--- Work required ---
Please output, exactly and without pictures, the lines from the opening of the listing below through the line containing "cromático na demonstração", both included.

+ + +

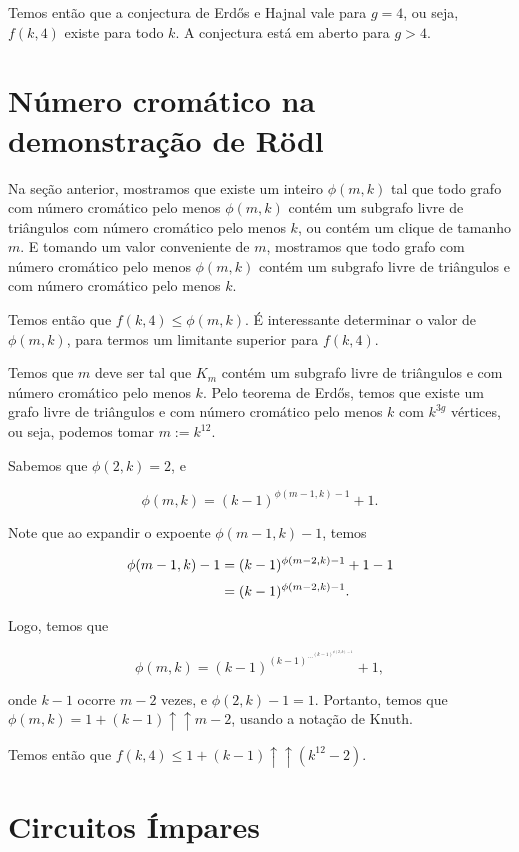 Temos então que a conjectura de Erd\H{o}s e Hajnal vale para $g=4$, ou seja, $f(k,4)$ existe para todo $k$. A conjectura está em aberto para $g > 4$.

\section{Número cromático na demonstração de R\"{o}dl}

Na seção anterior, mostramos que existe um inteiro $\phi(m,k)$ tal que todo grafo com número cromático pelo menos $\phi(m,k)$ contém um subgrafo livre de triângulos com número cromático pelo menos $k$, ou contém um clique de tamanho $m$. E tomando um valor conveniente de $m$, mostramos que todo grafo com número cromático pelo menos $\phi(m,k)$ contém um subgrafo livre de triângulos e com número cromático pelo menos $k$.

Temos então que $f(k,4) \leq \phi(m,k)$. É interessante determinar o valor de $\phi(m,k)$, para termos um limitante superior para $f(k,4)$.

Temos que $m$ deve ser tal que $K_m$ contém um subgrafo livre de triângulos e com número cromático pelo menos $k$. Pelo teorema de Erd\H{o}s, temos que existe um grafo livre de triângulos e com número cromático pelo menos $k$ com $k^{3g}$ vértices, ou seja, podemos tomar $m := k^{12}$.

Sabemos que $\phi(2,k) = 2$, e

\[\phi(m,k) = (k-1)^{\phi(m-1,k)-1}+1.\]

Note que ao expandir o expoente $\phi(m-1,k)-1$, temos

\begin{equation*}
\setlength{\jot}{5pt}
\begin{aligned}
\phi(m-1,k)-1 &= (k-1)^{\phi(m-2,k)-1}+1-1 \\
&= (k-1)^{\phi(m-2,k)-1}.
\end{aligned}
\end{equation*}

Logo, temos que 

\[\phi(m,k) = (k-1)^{(k-1)^{\cdots^{(k-1)^{\phi(2,k)-1}}}}+1,\]

onde $k-1$ ocorre $m-2$ vezes, e $\phi(2,k)-1 = 1$. Portanto, temos que $\phi(m,k) = 1+(k-1)\uparrow\uparrow m-2$, usando a notação de Knuth.

Temos então que $f(k,4) \leq 1+ (k-1) \uparrow\uparrow (k^{12}-2)$.

\section{Circuitos Ímpares}


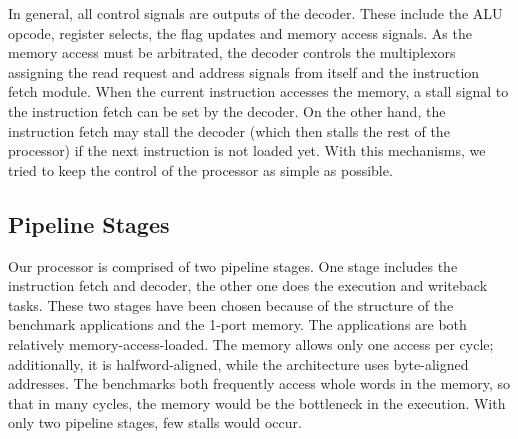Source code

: In general, all control signals are outputs of the decoder. These include the ALU opcode, register selects, the flag updates and memory access signals. As the memory access must be arbitrated, the decoder controls the multiplexors assigning the read request and address signals from itself and the instruction fetch module. When the current instruction accesses the memory, a stall signal to the instruction fetch can be set by the decoder. On the other hand, the instruction fetch may stall the decoder (which then stalls the rest of the processor) if the next instruction is not loaded yet. With this mechanisms, we tried to keep the control of the processor as simple as possible.

\subsection{Pipeline Stages}
\label{subsec:pipelinestages}

Our processor is comprised of two pipeline stages. One stage includes the instruction fetch and decoder, the other one does the execution and writeback tasks. These two stages have been chosen because of the structure of the benchmark applications and the 1-port memory. The applications are both relatively memory-access-loaded. The memory allows only one access per cycle; additionally, it is halfword-aligned, while the architecture uses byte-aligned addresses. The benchmarks both frequently access whole words in the memory, so that in many cycles, the memory would be the bottleneck in the execution. With only two pipeline stages, few stalls would occur.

+ + +

--- Finished exercise ---
 Temos então que a conjectura de Erd\H{o}s e Hajnal vale para $g=4$, ou seja, $f(k,4)$ existe para todo $k$. A conjectura está em aberto para $g > 4$.

\section{Número cromático na demonstração de R\"{o}dl}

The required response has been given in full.